▸ **EXERCISE OBJECTIVE**: Check each line of the records below and collect those that include the word "will".

▸ **Stored entries**:
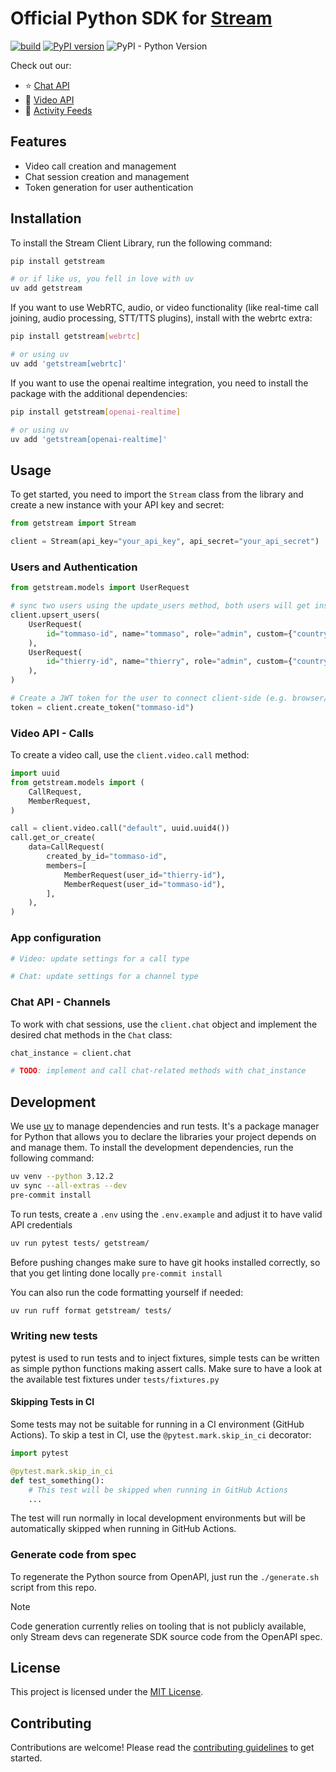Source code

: # Official Python SDK for [Stream](https://getstream.io/)

[![build](https://github.com/GetStream/stream-py/actions/workflows/ci.yml/badge.svg)](https://github.com/GetStream/stream-py/actions) [![PyPI version](https://badge.fury.io/py/getstream.svg)](http://badge.fury.io/py/getstream) ![PyPI - Python Version](https://img.shields.io/pypi/pyversions/getstream.svg)

Check out our:

- ⭐ [Chat API](https://getstream.io/chat/)
- 📱 [Video API](https://getstream.io/video/)
- 🔔 [Activity Feeds](https://getstream.io/activity-feeds/)

## Features

- Video call creation and management
- Chat session creation and management
- Token generation for user authentication

## Installation

To install the Stream Client Library, run the following command:

```sh
pip install getstream

# or if like us, you fell in love with uv
uv add getstream
```

If you want to use WebRTC, audio, or video functionality (like real-time call joining, audio processing, STT/TTS plugins), install with the webrtc extra:

```sh
pip install getstream[webrtc]

# or using uv
uv add 'getstream[webrtc]'
```

If you want to use the openai realtime integration, you need to install the package with the additional dependencies:

```sh
pip install getstream[openai-realtime]

# or using uv
uv add 'getstream[openai-realtime]'
```

## Usage

To get started, you need to import the `Stream` class from the library and create a new instance with your API key and secret:

```python
from getstream import Stream

client = Stream(api_key="your_api_key", api_secret="your_api_secret")
```

### Users and Authentication

```python
from getstream.models import UserRequest

# sync two users using the update_users method, both users will get insert or updated
client.upsert_users(
    UserRequest(
        id="tommaso-id", name="tommaso", role="admin", custom={"country": "NL"}
    ),
    UserRequest(
        id="thierry-id", name="thierry", role="admin", custom={"country": "US"}
    ),
)

# Create a JWT token for the user to connect client-side (e.g. browser/mobile app)
token = client.create_token("tommaso-id")
```

### Video API - Calls

To create a video call, use the `client.video.call` method:

```python
import uuid
from getstream.models import (
    CallRequest,
    MemberRequest,
)

call = client.video.call("default", uuid.uuid4())
call.get_or_create(
    data=CallRequest(
        created_by_id="tommaso-id",
        members=[
            MemberRequest(user_id="thierry-id"),
            MemberRequest(user_id="tommaso-id"),
        ],
    ),
)
```

### App configuration

```python
# Video: update settings for a call type

# Chat: update settings for a channel type
```


### Chat API - Channels

To work with chat sessions, use the `client.chat` object and implement the desired chat methods in the `Chat` class:

```python
chat_instance = client.chat

# TODO: implement and call chat-related methods with chat_instance
```

## Development

We use [uv](https://github.com/astral-sh/uv) to manage dependencies and run tests. It's a package manager for Python that allows you to declare the libraries your project depends on and manage them.
To install the development dependencies, run the following command:

```sh
uv venv --python 3.12.2
uv sync --all-extras --dev
pre-commit install
```

To run tests, create a `.env` using the `.env.example` and adjust it to have valid API credentials
```sh
uv run pytest tests/ getstream/
```

Before pushing changes make sure to have git hooks installed correctly, so that you get linting done locally `pre-commit install`

You can also run the code formatting yourself if needed:

```sh
uv run ruff format getstream/ tests/
```

### Writing new tests

pytest is used to run tests and to inject fixtures, simple tests can be written as simple python functions making assert calls. Make sure to have a look at the available test fixtures under `tests/fixtures.py`

#### Skipping Tests in CI

Some tests may not be suitable for running in a CI environment (GitHub Actions). To skip a test in CI, use the `@pytest.mark.skip_in_ci` decorator:

```python
import pytest

@pytest.mark.skip_in_ci
def test_something():
    # This test will be skipped when running in GitHub Actions
    ...
```

The test will run normally in local development environments but will be automatically skipped when running in GitHub Actions.

### Generate code from spec

To regenerate the Python source from OpenAPI, just run the `./generate.sh` script from this repo.

> [!NOTE]
> Code generation currently relies on tooling that is not publicly available, only Stream devs can regenerate SDK source code from the OpenAPI spec.

## License

This project is licensed under the [MIT License](LICENSE).

## Contributing

Contributions are welcome! Please read the [contributing guidelines](CONTRIBUTING.md) to get started.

▸ **EXERCISE RESULT**:
# sync two users using the update_users method, both users will get insert or updated
    # This test will be skipped when running in GitHub Actions
The test will run normally in local development environments but will be automatically skipped when running in GitHub Actions.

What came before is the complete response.